▽

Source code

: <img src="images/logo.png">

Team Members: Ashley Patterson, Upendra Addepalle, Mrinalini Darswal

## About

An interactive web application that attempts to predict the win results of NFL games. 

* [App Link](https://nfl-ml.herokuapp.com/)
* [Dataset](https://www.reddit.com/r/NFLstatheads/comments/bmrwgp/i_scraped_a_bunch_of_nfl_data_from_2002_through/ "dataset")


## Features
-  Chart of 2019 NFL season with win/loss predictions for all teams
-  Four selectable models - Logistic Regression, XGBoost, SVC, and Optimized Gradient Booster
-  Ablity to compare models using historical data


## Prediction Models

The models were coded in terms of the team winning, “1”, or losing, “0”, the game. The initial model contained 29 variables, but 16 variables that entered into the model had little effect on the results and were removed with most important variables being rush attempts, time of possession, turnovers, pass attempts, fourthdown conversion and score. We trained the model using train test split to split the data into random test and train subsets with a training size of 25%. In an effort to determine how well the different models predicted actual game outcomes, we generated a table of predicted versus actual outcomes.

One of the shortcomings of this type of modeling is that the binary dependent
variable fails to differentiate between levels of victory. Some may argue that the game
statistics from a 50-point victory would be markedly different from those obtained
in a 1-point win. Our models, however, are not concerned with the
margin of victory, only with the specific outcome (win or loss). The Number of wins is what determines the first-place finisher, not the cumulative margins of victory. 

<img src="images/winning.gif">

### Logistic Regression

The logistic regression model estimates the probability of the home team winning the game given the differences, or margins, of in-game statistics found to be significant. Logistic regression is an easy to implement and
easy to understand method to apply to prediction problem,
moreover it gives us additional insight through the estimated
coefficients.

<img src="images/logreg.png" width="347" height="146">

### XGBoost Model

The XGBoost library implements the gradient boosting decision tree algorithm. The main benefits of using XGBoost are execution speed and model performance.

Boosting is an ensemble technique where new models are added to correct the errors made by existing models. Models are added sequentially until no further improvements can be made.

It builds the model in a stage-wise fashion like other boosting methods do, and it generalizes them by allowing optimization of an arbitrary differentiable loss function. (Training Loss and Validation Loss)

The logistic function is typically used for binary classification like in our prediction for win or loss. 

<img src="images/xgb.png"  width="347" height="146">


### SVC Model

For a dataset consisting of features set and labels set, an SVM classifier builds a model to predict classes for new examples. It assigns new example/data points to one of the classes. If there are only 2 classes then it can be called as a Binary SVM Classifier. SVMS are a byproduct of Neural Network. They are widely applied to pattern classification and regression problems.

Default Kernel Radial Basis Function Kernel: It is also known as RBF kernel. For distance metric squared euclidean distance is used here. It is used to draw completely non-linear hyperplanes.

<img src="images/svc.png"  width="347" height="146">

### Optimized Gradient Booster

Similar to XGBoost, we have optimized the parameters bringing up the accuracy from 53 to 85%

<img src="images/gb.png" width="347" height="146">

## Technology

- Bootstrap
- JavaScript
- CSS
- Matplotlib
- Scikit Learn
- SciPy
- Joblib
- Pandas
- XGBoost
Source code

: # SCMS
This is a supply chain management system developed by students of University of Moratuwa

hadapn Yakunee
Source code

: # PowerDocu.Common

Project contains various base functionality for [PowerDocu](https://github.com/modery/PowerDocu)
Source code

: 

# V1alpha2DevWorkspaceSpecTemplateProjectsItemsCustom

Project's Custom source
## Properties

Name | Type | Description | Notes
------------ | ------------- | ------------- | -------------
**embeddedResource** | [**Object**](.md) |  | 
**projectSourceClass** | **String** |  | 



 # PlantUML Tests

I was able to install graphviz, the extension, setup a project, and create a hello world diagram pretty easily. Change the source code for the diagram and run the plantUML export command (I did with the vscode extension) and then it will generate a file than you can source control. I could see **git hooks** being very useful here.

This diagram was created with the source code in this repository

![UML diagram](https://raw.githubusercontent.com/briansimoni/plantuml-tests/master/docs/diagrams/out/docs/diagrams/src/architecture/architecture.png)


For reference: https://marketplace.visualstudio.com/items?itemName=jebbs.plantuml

△

**TASK PROMPT**
Word for word, copy the listing above in its entirety.

**ANSWER FOR THE TASK**
Source code

: <img src="images/logo.png">

Team Members: Ashley Patterson, Upendra Addepalle, Mrinalini Darswal

## About

An interactive web application that attempts to predict the win results of NFL games. 

* [App Link](https://nfl-ml.herokuapp.com/)
* [Dataset](https://www.reddit.com/r/NFLstatheads/comments/bmrwgp/i_scraped_a_bunch_of_nfl_data_from_2002_through/ "dataset")


## Features
-  Chart of 2019 NFL season with win/loss predictions for all teams
-  Four selectable models - Logistic Regression, XGBoost, SVC, and Optimized Gradient Booster
-  Ablity to compare models using historical data


## Prediction Models

The models were coded in terms of the team winning, “1”, or losing, “0”, the game. The initial model contained 29 variables, but 16 variables that entered into the model had little effect on the results and were removed with most important variables being rush attempts, time of possession, turnovers, pass attempts, fourthdown conversion and score. We trained the model using train test split to split the data into random test and train subsets with a training size of 25%. In an effort to determine how well the different models predicted actual game outcomes, we generated a table of predicted versus actual outcomes.

One of the shortcomings of this type of modeling is that the binary dependent
variable fails to differentiate between levels of victory. Some may argue that the game
statistics from a 50-point victory would be markedly different from those obtained
in a 1-point win. Our models, however, are not concerned with the
margin of victory, only with the specific outcome (win or loss). The Number of wins is what determines the first-place finisher, not the cumulative margins of victory. 

<img src="images/winning.gif">

### Logistic Regression

The logistic regression model estimates the probability of the home team winning the game given the differences, or margins, of in-game statistics found to be significant. Logistic regression is an easy to implement and
easy to understand method to apply to prediction problem,
moreover it gives us additional insight through the estimated
coefficients.

<img src="images/logreg.png" width="347" height="146">

### XGBoost Model

The XGBoost library implements the gradient boosting decision tree algorithm. The main benefits of using XGBoost are execution speed and model performance.

Boosting is an ensemble technique where new models are added to correct the errors made by existing models. Models are added sequentially until no further improvements can be made.

It builds the model in a stage-wise fashion like other boosting methods do, and it generalizes them by allowing optimization of an arbitrary differentiable loss function. (Training Loss and Validation Loss)

The logistic function is typically used for binary classification like in our prediction for win or loss. 

<img src="images/xgb.png"  width="347" height="146">


### SVC Model

For a dataset consisting of features set and labels set, an SVM classifier builds a model to predict classes for new examples. It assigns new example/data points to one of the classes. If there are only 2 classes then it can be called as a Binary SVM Classifier. SVMS are a byproduct of Neural Network. They are widely applied to pattern classification and regression problems.

Default Kernel Radial Basis Function Kernel: It is also known as RBF kernel. For distance metric squared euclidean distance is used here. It is used to draw completely non-linear hyperplanes.

<img src="images/svc.png"  width="347" height="146">

### Optimized Gradient Booster

Similar to XGBoost, we have optimized the parameters bringing up the accuracy from 53 to 85%

<img src="images/gb.png" width="347" height="146">

## Technology

- Bootstrap
- JavaScript
- CSS
- Matplotlib
- Scikit Learn
- SciPy
- Joblib
- Pandas
- XGBoost
Source code

: # SCMS
This is a supply chain management system developed by students of University of Moratuwa

hadapn Yakunee
Source code

: # PowerDocu.Common

Project contains various base functionality for [PowerDocu](https://github.com/modery/PowerDocu)
Source code

: 

# V1alpha2DevWorkspaceSpecTemplateProjectsItemsCustom

Project's Custom source
## Properties

Name | Type | Description | Notes
------------ | ------------- | ------------- | -------------
**embeddedResource** | [**Object**](.md) |  | 
**projectSourceClass** | **String** |  | 



 # PlantUML Tests

I was able to install graphviz, the extension, setup a project, and create a hello world diagram pretty easily. Change the source code for the diagram and run the plantUML export command (I did with the vscode extension) and then it will generate a file than you can source control. I could see **git hooks** being very useful here.

This diagram was created with the source code in this repository

![UML diagram](https://raw.githubusercontent.com/briansimoni/plantuml-tests/master/docs/diagrams/out/docs/diagrams/src/architecture/architecture.png)


For reference: https://marketplace.visualstudio.com/items?itemName=jebbs.plantuml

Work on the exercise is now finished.